With that said, what the fuck could be a cosier excuse to boycott your workload than gravity-defying yoga, right?
I have actually been to High Above before, so my chances of going into the session incognito were dashed when the instructor recognised me as the prodigy student all the papers talked about, back when my friend and I did that little stint at pole-dancing for beginners. Much, much harder than it looks by the way; gals that work the pole deserve a big fuckin’ tip for athletic endurance alone.
Mixing yoga with a pole-dancing studio may sound a little conflicting, but rest assured, you won’t be incorporating any lubed-up metal in your downward dogging. The prop that was involved, however, was some silky, hammocky thing suspended from the ceiling. And let me tell you, it was every bit as fucking fun as it looked like it was going to be.
I would probably say aerial yoga isn’t quite the title for it – expect a session with lots of stretching and circus trapeze-like antics all in one. But put together in a way that’s definitely for beginners, no prior experience in yoga nor circus acrobatics necessary.
I had super tight hammies and a knotted back from my lil’ bitch attempts in the UniRec weightsroom. We all know we’re supposed to stretch, but I for one can’t miss the opportunity to flex complaints about quad pain from that ruuuuthless gym sesh to prove to everyone that I do, in fact, gym. The best antidote for pain in those gigantic ripped muscles like mine is a session much like this; someone else telling you what to do so you don’t let yourself off easy on a deep, full-body stretch that really gets into the lower bod.
The hammock functions much like a multi-use tool. It can be used to stretch and swing your legs out like a perpendicular can-can dancer, act as an aid during a classic cobra backbend pose, and provide a good massage into the deep muscles of your back. I did find that sports bras purchased five years and two cup sizes ago are probably not the recommended item of clothing, with an incidental boob slippage taking place while upside down and splay-legged. It was handled, I think the other ten or so people in the room didn’t spot the freebie, but I’m telling myself everyone else was probably focussing on restraining their own nipples anyway so suuurely I’m in the clear. I remember thinking more than once that aerial yoga would be a fucking great idea after a couple of wines, but as much as I’m all about #freethenip, the slippage may have convinced me otherwise.
The best part by far was the last ten minutes or so. We were instructed to lay down in our hammocks like giant infants in silky cocoons, while the instructor walked around and handed-out lavender-scented eye pillows that smelled like nana’s house, and as the absolute cherry on top, offered a little push for anyone that wanted to swing about while they meditated.
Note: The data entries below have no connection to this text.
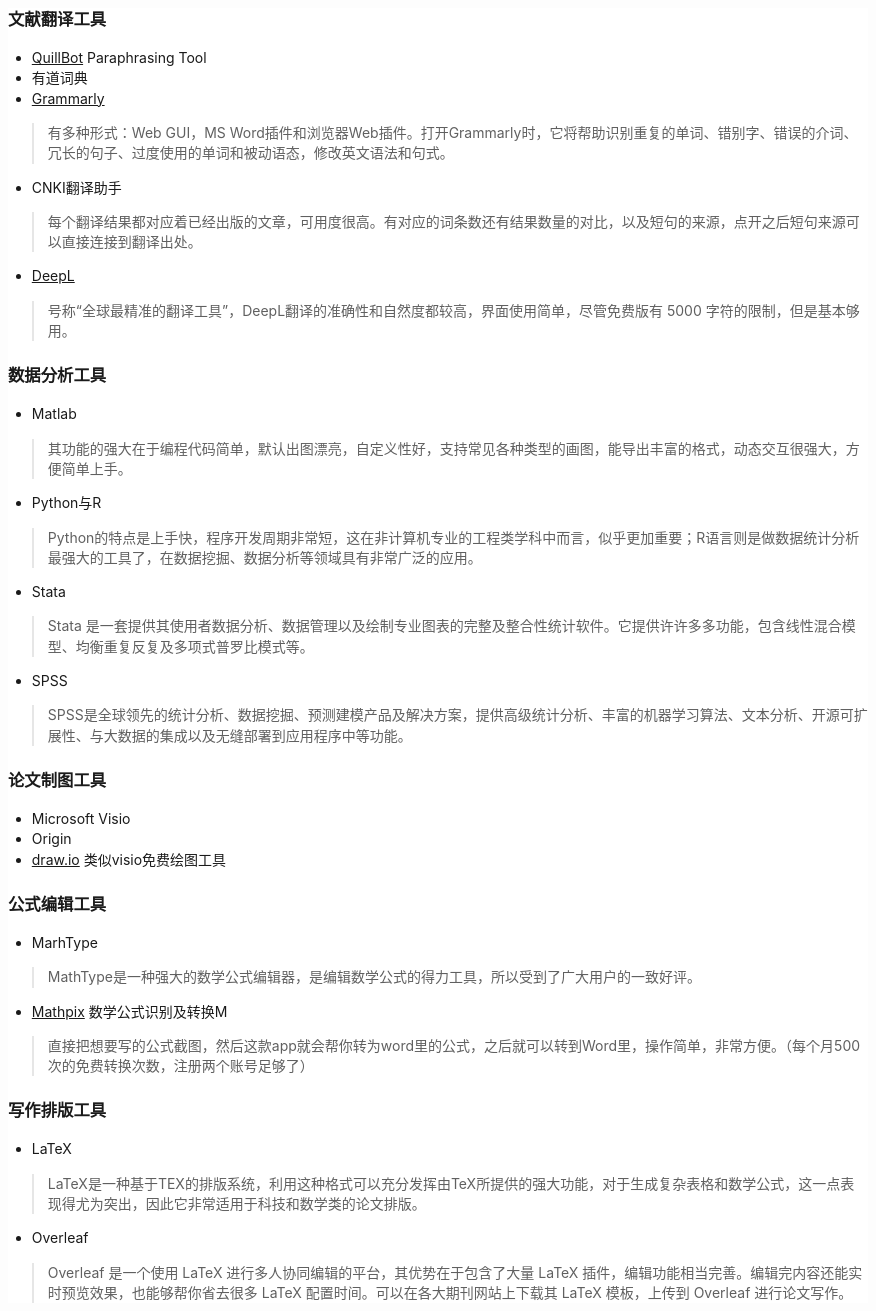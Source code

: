 
### 文献翻译工具
- [QuillBot](https://quillbot.com/) Paraphrasing Tool
- 有道词典
- [Grammarly](https://www.grammarly.com)
> 有多种形式：Web GUI，MS Word插件和浏览器Web插件。打开Grammarly时，它将帮助识别重复的单词、错别字、错误的介词、冗长的句子、过度使用的单词和被动语态，修改英文语法和句式。

- CNKI翻译助手
> 每个翻译结果都对应着已经出版的文章，可用度很高。有对应的词条数还有结果数量的对比，以及短句的来源，点开之后短句来源可以直接连接到翻译出处。

- [DeepL](https://www.deepl.com/en/translator)
> 号称“全球最精准的翻译工具”，DeepL翻译的准确性和自然度都较高，界面使用简单，尽管免费版有 5000 字符的限制，但是基本够用。


### 数据分析工具

- Matlab
> 其功能的强大在于编程代码简单，默认出图漂亮，自定义性好，支持常见各种类型的画图，能导出丰富的格式，动态交互很强大，方便简单上手。

- Python与R
> Python的特点是上手快，程序开发周期非常短，这在非计算机专业的工程类学科中而言，似乎更加重要；R语言则是做数据统计分析最强大的工具了，在数据挖掘、数据分析等领域具有非常广泛的应用。

- Stata
> Stata 是一套提供其使用者数据分析、数据管理以及绘制专业图表的完整及整合性统计软件。它提供许许多多功能，包含线性混合模型、均衡重复反复及多项式普罗比模式等。

- SPSS
> SPSS是全球领先的统计分析、数据挖掘、预测建模产品及解决方案，提供高级统计分析、丰富的机器学习算法、文本分析、开源可扩展性、与大数据的集成以及无缝部署到应用程序中等功能。


### 论文制图工具
- Microsoft Visio
- Origin
- [draw.io](https://www.diagrams.net/) 类似visio免费绘图工具

### 公式编辑工具
- MarhType
> MathType是一种强大的数学公式编辑器，是编辑数学公式的得力工具，所以受到了广大用户的一致好评。

- [Mathpix](https://mathpix.com) 数学公式识别及转换M
> 直接把想要写的公式截图，然后这款app就会帮你转为word里的公式，之后就可以转到Word里，操作简单，非常方便。（每个月500次的免费转换次数，注册两个账号足够了）


### 写作排版工具

- LaTeX
> LaTeX是一种基于ΤΕΧ的排版系统，利用这种格式可以充分发挥由TeX所提供的强大功能，对于生成复杂表格和数学公式，这一点表现得尤为突出，因此它非常适用于科技和数学类的论文排版。

- Overleaf
> Overleaf 是一个使用 LaTeX 进行多人协同编辑的平台，其优势在于包含了大量 LaTeX 插件，编辑功能相当完善。编辑完内容还能实时预览效果，也能够帮你省去很多 LaTeX 配置时间。可以在各大期刊网站上下载其 LaTeX 模板，上传到 Overleaf 进行论文写作。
Someone was 110% snoring – there were some accusations thrown around, I think the investigation concluded it was probably the hubby that got dragged along when there was UFC to be watched – and I can’t blame them whatsoever. That shit was the most relaxing thing I’ve experienced since my Studylink payments were revived for the new year.
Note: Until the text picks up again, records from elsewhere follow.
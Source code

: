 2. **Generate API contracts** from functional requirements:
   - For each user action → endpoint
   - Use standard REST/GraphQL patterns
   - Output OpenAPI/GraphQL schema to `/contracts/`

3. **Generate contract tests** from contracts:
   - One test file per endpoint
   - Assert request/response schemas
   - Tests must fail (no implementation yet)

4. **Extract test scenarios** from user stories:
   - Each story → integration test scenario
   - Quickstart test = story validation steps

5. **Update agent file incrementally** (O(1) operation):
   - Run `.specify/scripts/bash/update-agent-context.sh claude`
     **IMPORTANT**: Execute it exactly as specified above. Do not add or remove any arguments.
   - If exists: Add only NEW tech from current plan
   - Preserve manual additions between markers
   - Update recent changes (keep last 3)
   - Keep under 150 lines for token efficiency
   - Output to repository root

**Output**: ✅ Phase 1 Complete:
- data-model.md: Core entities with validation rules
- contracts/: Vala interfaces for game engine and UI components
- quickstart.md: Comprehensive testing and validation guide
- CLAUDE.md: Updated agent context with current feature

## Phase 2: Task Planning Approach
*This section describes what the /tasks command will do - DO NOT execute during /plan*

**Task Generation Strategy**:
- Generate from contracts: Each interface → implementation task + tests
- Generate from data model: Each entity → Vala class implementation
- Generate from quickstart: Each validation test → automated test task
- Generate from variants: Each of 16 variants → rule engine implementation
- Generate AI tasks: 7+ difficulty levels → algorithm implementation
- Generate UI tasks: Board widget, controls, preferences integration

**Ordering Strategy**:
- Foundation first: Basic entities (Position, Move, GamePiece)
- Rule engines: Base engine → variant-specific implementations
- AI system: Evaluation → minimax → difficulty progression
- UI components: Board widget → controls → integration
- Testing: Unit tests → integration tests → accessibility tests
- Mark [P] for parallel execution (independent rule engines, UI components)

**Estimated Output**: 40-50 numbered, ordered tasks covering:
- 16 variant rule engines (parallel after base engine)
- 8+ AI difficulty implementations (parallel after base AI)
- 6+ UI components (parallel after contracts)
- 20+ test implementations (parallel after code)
I’ve always been a big fan of trying new shit out, and somewhere along the line I became one of those person who puts “interested” on a shitload of Facebook events that I never attend, or signs up to a bunch of commitments then later ceebs myself out of doing them. This served as a good little reminder to myself that even something as little as trying a new kind of exercise or going somewhere that isn’t home, uni, or the supermarket is a good way to provide some relief when demotivation kicks in and monotony takes the wheel. It’s so bloody easy to feel holed into a boring routine.
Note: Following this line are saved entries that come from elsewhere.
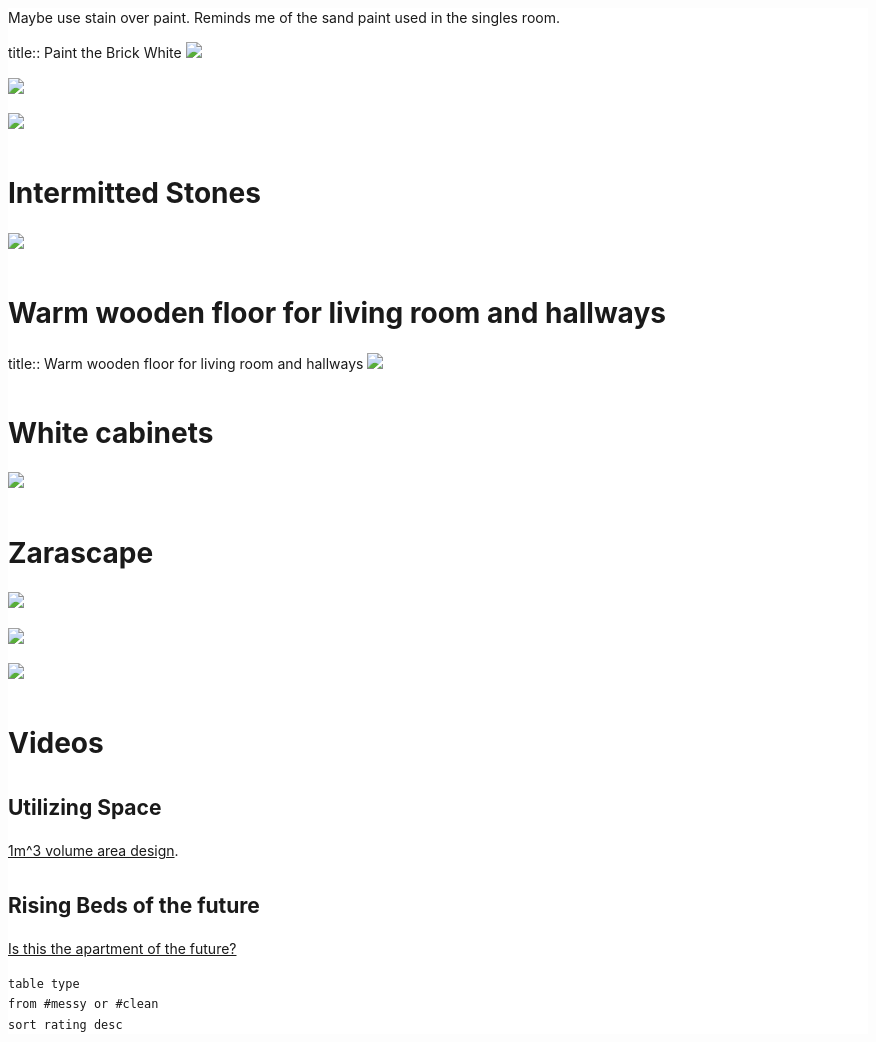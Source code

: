 Maybe use stain over paint. Reminds me of the sand paint used in the singles room.

title:: Paint the Brick White
![](https://tribblepainting.com/wp-content/uploads/2019/10/Front-of-newly-painted-brick-exterior-in-Scio-Township.jpg)

![](https://photos.zillowstatic.com/fp/ea3c3f8b3c44449213b93cd372e18166-cc_ft_1536.webp)

![](https://photos.zillowstatic.com/fp/ec5ba7b2f847555f0a5caf25e0370789-cc_ft_1344.webp)

# Intermitted Stones

![](https://photos.zillowstatic.com/fp/6cfdb3fb9f53dc4803c6df105ebddbc7-uncropped_scaled_within_1536_1152.webp)

# Warm wooden floor for living room and hallways

title:: Warm wooden floor for living room and hallways
![](https://photos.zillowstatic.com/fp/8cc809bef012f9c72302b02ac6c6a302-uncropped_scaled_within_1536_1152.webp)

# White cabinets

![](https://photos.zillowstatic.com/fp/23d212cd66709b29824d6bc2c8d58f49-uncropped_scaled_within_1536_1152.webp)

# Zarascape

![](https://cutterslandscape.com/wp-content/uploads/2021/09/0421-1.webp)

![](https://nativeedgelandscape.com/wp-content/uploads/2020/11/Do_After-15-400x600.jpg)

![](https://i.pinimg.com/736x/80/4f/25/804f251598a506cfa35500b56aa375b1.jpg)

# Videos

## Utilizing Space

[1m^3 volume area design](https://www.facebook.com/reel/564214165628043?fs=e&s=TIeQ9V&mibextid=0NULKw).

## Rising Beds of the future

[Is this the apartment of the future?](https://www.facebook.com/reel/180102274500412?fs=e&s=TIeQ9V&mibextid=0NULKw)

```dataview
table type
from #messy or #clean
sort rating desc
```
Trying something new to spice it up is like a shot of caffeine in the morning. It’s necessary for enjoying life. Sure, finding a new experience isn’t always cheap, but maybe shelling out for a new experience to spice up the monotony of existence is a justified form of what the bloggers these days like to call “self care.”
I know we all shit on Hamilton as a location that lacks much inspiration or excitement of any form. But maybe that can be a good thing, because when we do find it, we don’t take it for granted. We’re so used to thinking this city sucks balls that when we find a little gem of an experience, we’re quite genuinely, rather adorably impressed. We haven’t become immune to excitement, because our impression is that Hamilton is starved of it.
So take this as a reminder to seek out something new; paintballing, bowling, whisky tasting, an art exhibition, whatever floats your boat. None of us can travel right now, so maybe it’s time to start supporting our locals and seek local adventures in this little shit-hole we like to call home.